Le Ministère de la Culture pourrait à l’avenir abandonner aux opérateurs et collectivités les missions qu’il n’a plus vocation à assumer afin de réorienter son action sur les territoires fragilisés et participer à la mission générale d’éducation poursuivie par l’État, ce qui impliquerait en particulier un renforcement de l’action en direction de la jeunesse en prenant en charge la question du numérique comme levier majeur de son action.
Les grands musées nationaux ont bien été transformés en établissements publics, mais il en reste une quinzaine qui dépendent du Ministère qui rémunère leur personnel.

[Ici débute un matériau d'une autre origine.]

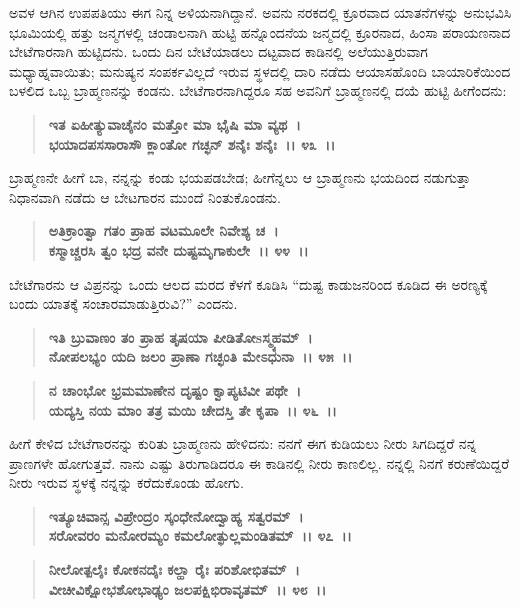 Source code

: ಅವಳ ಆಗಿನ ಉಪಪತಿಯು ಈಗ ನಿನ್ನ ಅಳಿಯನಾಗಿದ್ದಾನೆ. ಅವನು ನರಕದಲ್ಲಿ ಕ್ರೂರವಾದ ಯಾತನೆಗಳನ್ನು ಅನುಭವಿಸಿ ಭೂಮಿಯಲ್ಲಿ ಹತ್ತು ಜನ್ಮಗಳಲ್ಲಿ ಚಂಡಾಲನಾಗಿ ಹುಟ್ಟಿ ಹನ್ನೊಂದನೆಯ ಜನ್ಮದಲ್ಲಿ ಕ್ರೂರನಾದ, ಹಿಂಸಾ ಪರಾಯಣನಾದ ಬೇಟೆಗಾರನಾಗಿ ಹುಟ್ಟಿದನು. ಒಂದು ದಿನ ಬೇಟೆಯಾಡಲು ದಟ್ಟವಾದ ಕಾಡಿನಲ್ಲಿ ಅಲೆಯುತ್ತಿರುವಾಗ ಮಧ್ಯಾಹ್ನವಾಯಿತು; ಮನುಷ್ಯನ ಸಂಪರ್ಕವಿಲ್ಲದೆ ಇರುವ ಸ್ಥಳದಲ್ಲಿ ದಾರಿ ನಡೆದು ಆಯಾಸಹೊಂದಿ ಬಾಯಾರಿಕೆಯಿಂದ ಬಳಲಿದ ಒಬ್ಬ ಬ್ರಾಹ್ಮಣನನ್ನು ಕಂಡನು. ಬೇಟೆಗಾರನಾಗಿದ್ದರೂ ಸಹ ಅವನಿಗೆ ಬ್ರಾಹ್ಮಣನಲ್ಲಿ ದಯೆ ಹುಟ್ಟಿ ಹೀಗೆಂದನು:

\begin{verse}
\textbf{ಇತ ಏಹೀತ್ಯುವಾಚೈನಂ ಮತ್ತೋ ಮಾ ಭೈಷಿ ಮಾ ವ್ಯಥ~।}\\\textbf{ಭಯಾದಪಸಸಾರಾಸೌ ಕ್ಲಾಂತೋ ಗಚ್ಛನ್ ಶನೈಃ ಶನೈಃ~।। ೪೩~।। }
\end{verse}

ಬ್ರಾಹ್ಮಣನೇ ಹೀಗೆ ಬಾ, ನನ್ನನ್ನು ಕಂಡು ಭಯಪಡಬೇಡ; ಹೀಗೆನ್ನಲು ಆ ಬ್ರಾಹ್ಮಣನು ಭಯದಿಂದ ನಡುಗುತ್ತಾ ನಿಧಾನವಾಗಿ ನಡೆದು ಆ ಬೇಟಗಾರನ ಮುಂದೆ ನಿಂತುಕೊಂಡನು.

\begin{verse}
\textbf{ಅತಿಕ್ರಾಂತ್ವಾ ಗತಂ ಪ್ರಾಹ ವಟಮೂಲೇ ನಿವೇಶ್ಯ ಚ~।}\\\textbf{ಕಸ್ಮಾಚ್ಚರಸಿ ತ್ವಂ ಭದ್ರ ವನೇ ದುಷ್ಟಮೃಗಾಕುಲೇ~।। ೪೪~।। }
\end{verse}

ಬೇಟೆಗಾರನು ಆ ವಿಪ್ರನನ್ನು ಒಂದು ಆಲದ ಮರದ ಕೆಳಗೆ ಕೂಡಿಸಿ “ದುಷ್ಟ ಕಾಡುಜನರಿಂದ ಕೂಡಿದ ಈ ಅರಣ್ಯಕ್ಕೆ ಬಂದು ಯಾತಕ್ಕೆ ಸಂಚಾರಮಾಡುತ್ತಿರುವಿ?” ಎಂದನು.

\begin{verse}
\textbf{ಇತಿ ಬ್ರುವಾಣಂ ತಂ ಪ್ರಾಹ ತೃಷಯಾ ಪೀಡಿತೋsಸ್ಮ್ಯಹಮ್~।}\\\textbf{ನೋಪಲಭ್ಯಂ ಯದಿ ಜಲಂ ಪ್ರಾಣಾ ಗಚ್ಛಂತಿ ಮೇಽಧುನಾ~।। ೪೫~।। }
\end{verse}

\begin{verse}
\textbf{ನ ಚಾಂಭೋ ಭ್ರಮಮಾಣೇನ ದೃಷ್ಟಂ ಕ್ವಾಪ್ಯಟಿವೀ ಪಥೇ~।}\\\textbf{ಯದ್ಯಸ್ತಿ ನಯ ಮಾಂ ತತ್ರ ಮಯಿ ಚೇದಸ್ತಿ ತೇ ಕೃಪಾ~।। ೪೬~।।}
\end{verse}

ಹೀಗೆ ಕೇಳಿದ ಬೇಟೆಗಾರನನ್ನು ಕುರಿತು ಬ್ರಾಹ್ಮಣನು ಹೇಳಿದನು: ನನಗೆ ಈಗ ಕುಡಿಯಲು ನೀರು ಸಿಗದಿದ್ದರೆ ನನ್ನ ಪ್ರಾಣಗಳೇ ಹೋಗುತ್ತವೆ. ನಾನು ಎಷ್ಟು ತಿರುಗಾಡಿದರೂ ಈ ಕಾಡಿನಲ್ಲಿ ನೀರು ಕಾಣಲಿಲ್ಲ. ನನ್ನಲ್ಲಿ ನಿನಗೆ ಕರುಣೆಯಿದ್ದರೆ ನೀರು ಇರುವ ಸ್ಥಳಕ್ಕೆ ನನ್ನನ್ನು ಕರೆದುಕೊಂಡು ಹೋಗು.

\begin{verse}
\textbf{ಇತ್ಯೂಚಿವಾನ್ಸ ವಿಪ್ರೇಂದ್ರಂ ಸ್ಕಂಧೇನೋದ್ವಾಹ್ಯ ಸತ್ವರಮ್~।}\\\textbf{ಸರೋವರಂ ಮನೋರಮ್ಯಂ ಕಮಲೋತ್ಫುಲ್ಲಮಂಡಿತಮ್~।। ೪೭~।। }
\end{verse}

\begin{verse}
\textbf{ನೀಲೋತ್ಪಲೈಃ ಕೋಕನದೈಃ ಕಲ್ಹಾ ರೈಃ ಪರಿಶೋಭಿತಮ್~।}\\\textbf{ವೀಚೀವಿಕ್ಷೋಭಶೋಭಾಢ್ಯಂ ಜಲಪಕ್ಷಿಭಿರಾವೃತಮ್~।। ೪೮~।। }
\end{verse}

Par ailleurs, la Cour constate que pour l’ensemble des monuments, bâtiments et œuvres patrimoniales appartenant à l’État, ou encore les formations artistiques supérieures, les relations entre le Ministère de la Culture et le Ministère chargé de l’enseignement supérieur et de l’éducation nationale sont quasiment inexistantes.
C’est donc une accentuation de la déconcentration vers les DRAC en leur allouant les ressources humaines et une révision des modèles économiques des opérateurs qui sont mis en avant, et la perte de ressources financières due à la crise covid devrait inciter à mutualiser les fonctions communes à ces opérateurs (notamment pour les musées).